Que signifie parvenir à une paix globale, juste et durable? Cela signifie que la paix en Ukraine et la sécurité de l’Europe sont indissociables. Que nous tenons compte du fait que la menace russe s’étend au-delà de l’Ukraine. La Russie contrôle la Biélorussie. La Russie a une présence militaire en Moldavie et en Géorgie. L’ombre de la Russie plane sur les États baltes, sur les frontières orientales de l’Union européenne, sur nos systèmes démocratiques, sur nos infrastructures critiques. Cela signifie qu’une paix globale ne saurait être un simple cessez-le-feu. Cela signifie qu’il ne sera jamais plus laissé à la Russie la possibilité d’attaquer. Une telle paix ne peut pas récompenser l’agresseur. Cette paix doit garantir que la Russie ne sera plus une menace pour l’Ukraine, l’Europe ou ses voisins, et que la Russie cesse de mettre en péril la sécurité internationale.

Pour parvenir à une telle paix, l’Union européenne assumera pleinement ses responsabilités. En deux mots, il n’y aura pas de négociations crédibles et fructueuses ni de paix durable sans l’Ukraine et sans l’Union européenne.

L’Union européenne n’est plus la même qu’avant février 2022. Premièrement, nous avons accéléré l’élargissement aux Balkans occidentaux et ouvert des négociations avec l’Ukraine et la Moldavie. Deuxièmement, nous avons décidé de renforcer notre sécurité énergétique par un découplage avec la Russie, grâce à un immense effort collectif, en particulier ici, en Allemagne, sous la conduite d’Olaf Scholz.
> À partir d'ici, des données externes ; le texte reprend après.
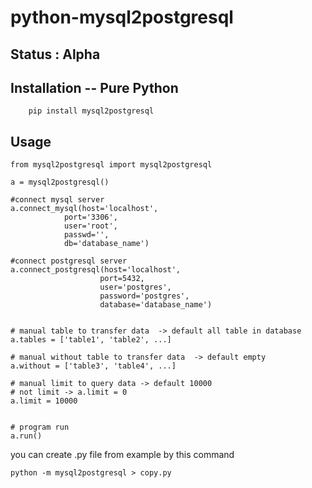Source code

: # python-mysql2postgresql

## Status : Alpha

## Installation -- Pure Python
```
    pip install mysql2postgresql
```

## Usage

```
from mysql2postgresql import mysql2postgresql

a = mysql2postgresql()

#connect mysql server
a.connect_mysql(host='localhost',
            port='3306',
            user='root',
            passwd='',
            db='database_name')

#connect postgresql server
a.connect_postgresql(host='localhost',             
                    port=5432,
                    user='postgres',                                
                    password='postgres',                     
                    database='database_name')  


# manual table to transfer data  -> default all table in database
a.tables = ['table1', 'table2', ...]

# manual without table to transfer data  -> default empty
a.without = ['table3', 'table4', ...]

# manual limit to query data -> default 10000 
# not limit -> a.limit = 0 
a.limit = 10000


# program run
a.run()   

```

you can create .py file from example by this command
```
python -m mysql2postgresql > copy.py
```


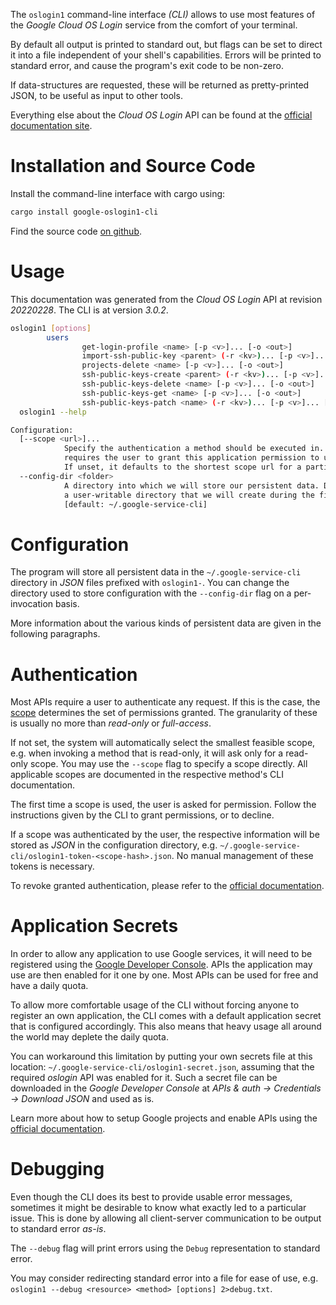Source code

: <!---
DO NOT EDIT !
This file was generated automatically from 'src/mako/cli/README.md.mako'
DO NOT EDIT !
-->
The `oslogin1` command-line interface *(CLI)* allows to use most features of the *Google Cloud OS Login* service from the comfort of your terminal.

By default all output is printed to standard out, but flags can be set to direct it into a file independent of your shell's
capabilities. Errors will be printed to standard error, and cause the program's exit code to be non-zero.

If data-structures are requested, these will be returned as pretty-printed JSON, to be useful as input to other tools.

Everything else about the *Cloud OS Login* API can be found at the
[official documentation site](https://cloud.google.com/compute/docs/oslogin/).

# Installation and Source Code

Install the command-line interface with cargo using:

```bash
cargo install google-oslogin1-cli
```

Find the source code [on github](https://github.com/Byron/google-apis-rs/tree/main/gen/oslogin1-cli).

# Usage

This documentation was generated from the *Cloud OS Login* API at revision *20220228*. The CLI is at version *3.0.2*.

```bash
oslogin1 [options]
        users
                get-login-profile <name> [-p <v>]... [-o <out>]
                import-ssh-public-key <parent> (-r <kv>)... [-p <v>]... [-o <out>]
                projects-delete <name> [-p <v>]... [-o <out>]
                ssh-public-keys-create <parent> (-r <kv>)... [-p <v>]... [-o <out>]
                ssh-public-keys-delete <name> [-p <v>]... [-o <out>]
                ssh-public-keys-get <name> [-p <v>]... [-o <out>]
                ssh-public-keys-patch <name> (-r <kv>)... [-p <v>]... [-o <out>]
  oslogin1 --help

Configuration:
  [--scope <url>]...
            Specify the authentication a method should be executed in. Each scope
            requires the user to grant this application permission to use it.
            If unset, it defaults to the shortest scope url for a particular method.
  --config-dir <folder>
            A directory into which we will store our persistent data. Defaults to
            a user-writable directory that we will create during the first invocation.
            [default: ~/.google-service-cli]

```

# Configuration

The program will store all persistent data in the `~/.google-service-cli` directory in *JSON* files prefixed with `oslogin1-`.  You can change the directory used to store configuration with the `--config-dir` flag on a per-invocation basis.

More information about the various kinds of persistent data are given in the following paragraphs.

# Authentication

Most APIs require a user to authenticate any request. If this is the case, the [scope][scopes] determines the 
set of permissions granted. The granularity of these is usually no more than *read-only* or *full-access*.

If not set, the system will automatically select the smallest feasible scope, e.g. when invoking a
method that is read-only, it will ask only for a read-only scope. 
You may use the `--scope` flag to specify a scope directly. 
All applicable scopes are documented in the respective method's CLI documentation.

The first time a scope is used, the user is asked for permission. Follow the instructions given 
by the CLI to grant permissions, or to decline.

If a scope was authenticated by the user, the respective information will be stored as *JSON* in the configuration
directory, e.g. `~/.google-service-cli/oslogin1-token-<scope-hash>.json`. No manual management of these tokens
is necessary.

To revoke granted authentication, please refer to the [official documentation][revoke-access].

# Application Secrets

In order to allow any application to use Google services, it will need to be registered using the 
[Google Developer Console][google-dev-console]. APIs the application may use are then enabled for it
one by one. Most APIs can be used for free and have a daily quota.

To allow more comfortable usage of the CLI without forcing anyone to register an own application, the CLI
comes with a default application secret that is configured accordingly. This also means that heavy usage
all around the world may deplete the daily quota.

You can workaround this limitation by putting your own secrets file at this location: 
`~/.google-service-cli/oslogin1-secret.json`, assuming that the required *oslogin* API 
was enabled for it. Such a secret file can be downloaded in the *Google Developer Console* at 
*APIs & auth -> Credentials -> Download JSON* and used as is.

Learn more about how to setup Google projects and enable APIs using the [official documentation][google-project-new].


# Debugging

Even though the CLI does its best to provide usable error messages, sometimes it might be desirable to know
what exactly led to a particular issue. This is done by allowing all client-server communication to be 
output to standard error *as-is*.

The `--debug` flag will print errors using the `Debug` representation to standard error.

You may consider redirecting standard error into a file for ease of use, e.g. `oslogin1 --debug <resource> <method> [options] 2>debug.txt`.


[scopes]: https://developers.google.com/+/api/oauth#scopes
[revoke-access]: http://webapps.stackexchange.com/a/30849
[google-dev-console]: https://console.developers.google.com/
[google-project-new]: https://developers.google.com/console/help/new/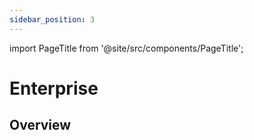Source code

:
 ```yaml
---
sidebar_position: 3
---
```


import PageTitle from '@site/src/components/PageTitle';

# Enterprise

<PageTitle title="Enterprise | Dragonfly Cloud" />

## Overview
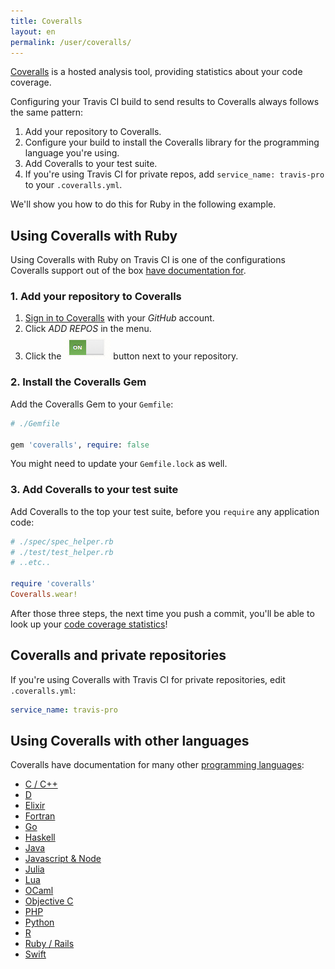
 ```yaml
---
title: Coveralls
layout: en
permalink: /user/coveralls/
---
```


[Coveralls](https://coveralls.io/) is a hosted analysis tool, providing statistics about your code coverage.

Configuring your Travis CI build to send results to Coveralls always follows the same pattern:

1. Add your repository to Coveralls.
2. Configure your build to install the Coveralls library for the programming language you're using.
3. Add Coveralls to your test suite.
4. If you're using Travis CI for private repos, add `service_name: travis-pro` to your `.coveralls.yml`.

We'll show you how to do this for Ruby in the following example.

## Using Coveralls with Ruby

Using Coveralls with Ruby on Travis CI is one of the configurations Coveralls support out of the box [have documentation for](https://coveralls.zendesk.com/hc/en-us/articles201769485-Ruby-Rails).

### 1. Add your repository to Coveralls

1. [Sign in to Coveralls](https://coveralls.io/authorize/github)  with your *GitHub* account.
2. Click *ADD REPOS* in the menu.
3. Click the ![Add your repository to Coveralls](/images/coveralls-button.png) button next to your repository.

### 2. Install the Coveralls Gem

Add the Coveralls Gem to your `Gemfile`:

```ruby
# ./Gemfile

gem 'coveralls', require: false
```

You might need to update your `Gemfile.lock` as well.

### 3. Add Coveralls to your test suite

Add Coveralls to the top your test suite, before you `require` any application code:

```ruby
# ./spec/spec_helper.rb
# ./test/test_helper.rb
# ..etc..

require 'coveralls'
Coveralls.wear!
```

After those three steps, the next time you push a commit, you'll be able to look up your [code coverage statistics](https://coveralls.io)!

## Coveralls and private repositories

If you're using Coveralls with Travis CI for private repositories, edit `.coveralls.yml`:

```yaml
service_name: travis-pro
```

## Using Coveralls with other languages

Coveralls have documentation for many other [programming languages](https://coveralls.zendesk.com/hc/en-us/sections/200330349-Languages):

- [C / C++](https://coveralls.zendesk.com/hc/en-us/articles/201342799-C-C-)
- [D](https://coveralls.zendesk.com/hc/en-us/articles/204189715)
- [Elixir](https://coveralls.zendesk.com/hc/en-us/articles/206207886)
- [Fortran](https://coveralls.zendesk.com/hc/en-us/articles/204446935)
- [Go](https://coveralls.zendesk.com/hc/en-us/articles/201342809-Go)
- [Haskell](https://coveralls.zendesk.com/hc/en-us/articles/201342819-Haskell)
- [Java](https://coveralls.zendesk.com/hc/en-us/articles/201342829-Java)
- [Javascript & Node](https://coveralls.zendesk.com/hc/en-us/articles/201769715-Javascript-Node)
- [Julia](https://coveralls.zendesk.com/hc/en-us/articles/203487969)
- [Lua](https://coveralls.zendesk.com/hc/en-us/articles/202044415-Lua)
- [OCaml](https://coveralls.zendesk.com/hc/en-us/articles/201769725-OCaml)
- [Objective C](https://coveralls.zendesk.com/hc/en-us/articles/204190275)
- [PHP](https://coveralls.zendesk.com/hc/en-us/articles/201769735-PHP)
- [Python](https://coveralls.zendesk.com/hc/en-us/articles/201342869-Python)
- [R](https://coveralls.zendesk.com/hc/en-us/articles/203487909)
- [Ruby / Rails](https://coveralls.zendesk.com/hc/en-us/articles/201769485-Ruby-Rails)
- [Swift](https://coveralls.zendesk.com/hc/en-us/articles/208113436)

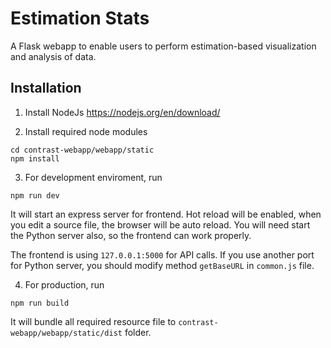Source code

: # Estimation Stats
A Flask webapp to enable users to perform estimation-based visualization and analysis of data.

## Installation

1. Install NodeJs https://nodejs.org/en/download/

2. Install required node modules

```shell
cd contrast-webapp/webapp/static
npm install
```
3. For development  enviroment, run

```shell
npm run dev
```

It will start an express server for frontend. Hot reload will be enabled, when you edit a source file, the browser will be auto reload. You will need start the Python server also, so the frontend can work properly.

The frontend is using `127.0.0.1:5000` for API calls. If you use another port for Python server, you should modify method `getBaseURL` in `common.js` file.

4. For production, run

```console
npm run build
```

It will bundle all required resource file to `contrast-webapp/webapp/static/dist` folder.
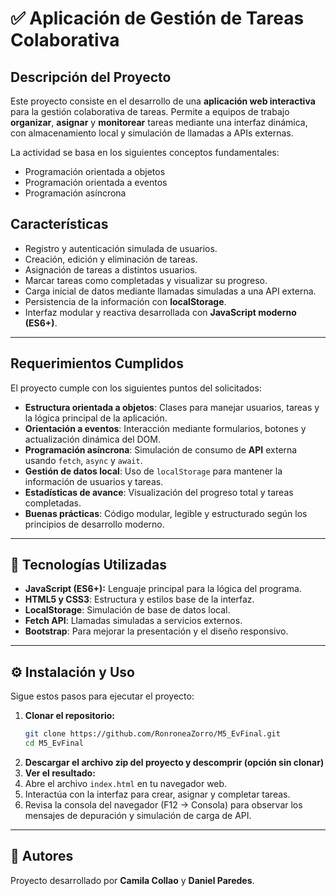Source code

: # ✅ Aplicación de Gestión de Tareas Colaborativa

## Descripción del Proyecto

Este proyecto consiste en el desarrollo de una **aplicación web interactiva** para la gestión colaborativa de tareas.
Permite a equipos de trabajo **organizar**, **asignar** y **monitorear** tareas mediante una interfaz dinámica, con almacenamiento local y simulación de llamadas a APIs externas.

La actividad se basa en los siguientes conceptos fundamentales:
- Programación orientada a objetos
- Programación orientada a eventos
- Programación asíncrona

## Características

- Registro y autenticación simulada de usuarios.
- Creación, edición y eliminación de tareas.
- Asignación de tareas a distintos usuarios.
- Marcar tareas como completadas y visualizar su progreso.
- Carga inicial de datos mediante llamadas simuladas a una API externa.
- Persistencia de la información con **localStorage**.
- Interfaz modular y reactiva desarrollada con **JavaScript moderno (ES6+)**.

---

## Requerimientos Cumplidos

El proyecto cumple con los siguientes puntos del solicitados:
- **Estructura orientada a objetos**: Clases para manejar usuarios, tareas y la lógica principal de la aplicación.
- **Orientación a eventos**: Interacción mediante formularios, botones y actualización dinámica del DOM.
- **Programación asíncrona**: Simulación de consumo de **API** externa usando `fetch`, `async` y `await`.
- **Gestión de datos local**: Uso de `localStorage` para mantener la información de usuarios y tareas.
- **Estadísticas de avance**: Visualización del progreso total y tareas completadas.
- **Buenas prácticas**: Código modular, legible y estructurado según los principios de desarrollo moderno.

---

## 🧰 Tecnologías Utilizadas

- **JavaScript (ES6+):** Lenguaje principal para la lógica del programa.
- **HTML5 y CSS3**: Estructura y estilos base de la interfaz.
- **LocalStorage**: Simulación de base de datos local.
- **Fetch API**: Llamadas simuladas a servicios externos.
- **Bootstrap**: Para mejorar la presentación y el diseño responsivo.

---

## ⚙️ Instalación y Uso

Sigue estos pasos para ejecutar el proyecto:

1.  **Clonar el repositorio:**
    ```bash
    git clone https://github.com/RonroneaZorro/M5_EvFinal.git
    cd M5_EvFinal
    ```
2. **Descargar el archivo zip del proyecto y descomprir (opción sin clonar)**
3.  **Ver el resultado:**
  1.  Abre el archivo `index.html` en tu navegador web.
  2.  Interactúa con la interfaz para crear, asignar y completar tareas.
  3.  Revisa la consola del navegador (F12 → Consola) para observar los mensajes de depuración y simulación de carga de API.
---

## 👥 Autores

Proyecto desarrollado por **Camila Collao** y **Daniel Paredes**.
Enfin, moins d’un mois après le début de la guerre, tous les États membres ont décidé à Versailles de concrétiser véritablement la construction de l’Europe de la défense.

Nos dépenses de défense ont augmenté de 30 % depuis 2021. Les pays de l’Union européenne qui sont membres de l’OTAN affectent désormais, en moyenne, 2 % de leur PIB à la défense. Nous avons atteint l’objectif, ensemble. Mais nous en ferons davantage. L’Union européenne a été conçue comme un projet de paix. Mais nous savons que la paix sans la défense n’est qu’une illusion.

Il y a deux semaines, j’ai réuni les dirigeants de l’Union européenne afin de fournir des orientations politiques à la Commission européenne et à la haute représentante quant aux capacités que nous devons développer conjointement, à la mobilisation accrue de financements publics et privés et au renforcement de nos partenariats, tout particulièrement avec le Royaume-Uni et l’OTAN. La Commission et la haute représentante présenteront des propositions le mois prochain, et je maintiendrai la défense au premier rang des priorités du Conseil européen. Voilà la marche à suivre. Voilà notre engagement.

L’Union est un partenaire fiable et prévisible. Une grande puissance économique et commerciale. Et nous sommes fermement déterminés à améliorer, à renforcer et à accélérer notre action en faveur de la construction de l’Europe de la défense. Je vous remercie.